Keempatnya, masing-masing ada lawannya. Lawan dari keramahan adalah kebencian dan permusuhan; lawan dari kasih-sayang ialah kekejaman, kekerasan dan ketidakbaikan; lawan dari keceriaan yalah kesedihan, kesengsaraan, penderitaan dan kekhawatiran; lawan dari bersyukur sama dengan tak berlega-hati. Seseorang yang kehidupan dan emosinya berada pada empat aspek yang berlawanan, berada dalam keadaan emosi yang butek, dan seseorang yang berakar pada empat aspek pertama, berakar pada kejernihan emosi.

​Amarah punya energi, tapi keramahan, juga punya energi, kata Osho. Seseorang yang cuma mengetahui cara membangkitkan energi amarah, akan kehilangan satu dimensi besar dalam hidupnya. Seseorang yang belum belajar bagaimana membangkitkan energi keramahan adalah seseorang yang hanya kuat dalam situasi permusuhan dan menjadi lemah dalam kebersahabatan. Dikau mungkin tak menyadari bahwa semua negara di dunia, jadi lebih lemah pada masa damai, dan pada masa perang, mereka lebih kuat. Mengapa? Karena mereka tak tahu bagaimana memunculkan energi keramahan. Diam, bukanlah sebuah kekuatan bagimu, melainkan sebuah kelemahan. Saat ini, kekuatan Amerika dan Rusia, bertunas dari permusuhan.

Hingga kini, sejarah umat manusia menunjukkan bahwa kita hanya tahu bagaimana membangkitkan energi permusuhan; kita tak tahu tentang energi keramahan. Jika dirimu merasa kuat dalam kondisi yang tak bersahabat, maka ketika dikau berada dalam kondisi sadar dan diam, engkau menjadi tak berdaya dan lemah. Ini berarti, dirimu sedang dikuasai oleh emosi yang butek. Dan semakin kuat kekeruhan emosimu, semakin sedikit engkau dapat masuk ke dalam dirimu. Apa yang menghalangimu masuk ke dalam dirimu sendiri? Permusuhanmu selalu terfokus pada bagian luar; maknanya bahwa permusuhan terjadi, terhadap seseorang yang berada di luar dirimu. Jika tiada seorang pun di luar, permusuhan takkan muncul dalam dirimu.

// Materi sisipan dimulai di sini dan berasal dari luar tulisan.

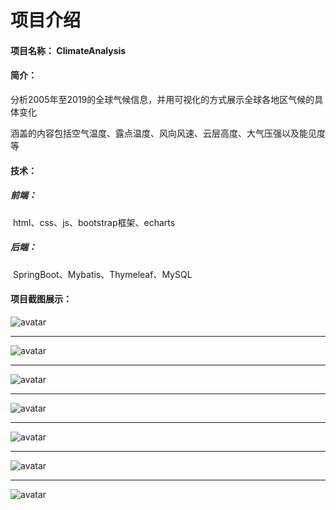 ﻿# 项目介绍

#### 项目名称： ClimateAnalysis

#### 简介：

​		分析2005年至2019的全球气候信息，并用可视化的方式展示全球各地区气候的具体变化

​		涵盖的内容包括空气温度、露点温度、风向风速、云层高度、大气压强以及能见度等

#### 技术：

##### 	前端：

​		html、css、js、bootstrap框架、echarts

##### 	后端：

​		SpringBoot、Mybatis、Thymeleaf、MySQL

#### 项目截图展示：

![avatar](https://smhw.cool/githubimages/1.jpg)

------

![avatar](https://smhw.cool/githubimages/2.jpg)

------

![avatar](https://smhw.cool/githubimages/3.jpg)

------

![avatar](https://smhw.cool/githubimages/4.jpg)

------

![avatar](https://smhw.cool/githubimages/5.jpg)

------

![avatar](https://smhw.cool/githubimages/6.jpg)

------

![avatar](https://smhw.cool/githubimages/7.jpg)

Cinta itu intrinsik, keramahan itu intrinsik. Cinta tak terfokus di luar: kendati tak ada orang di luar, cinta masih bisa terjadi di dalam dirimu. Gairah dipicu dari luar. Kebencian dipicu dari luar, cinta muncul dari dalam. Mata air cinta mengalir dari dalam, reaksi kebencian muncul dari luar. Emosi yang keruh, tercipta dari luar, emosi yang cemerlang, mengalir dari dalam.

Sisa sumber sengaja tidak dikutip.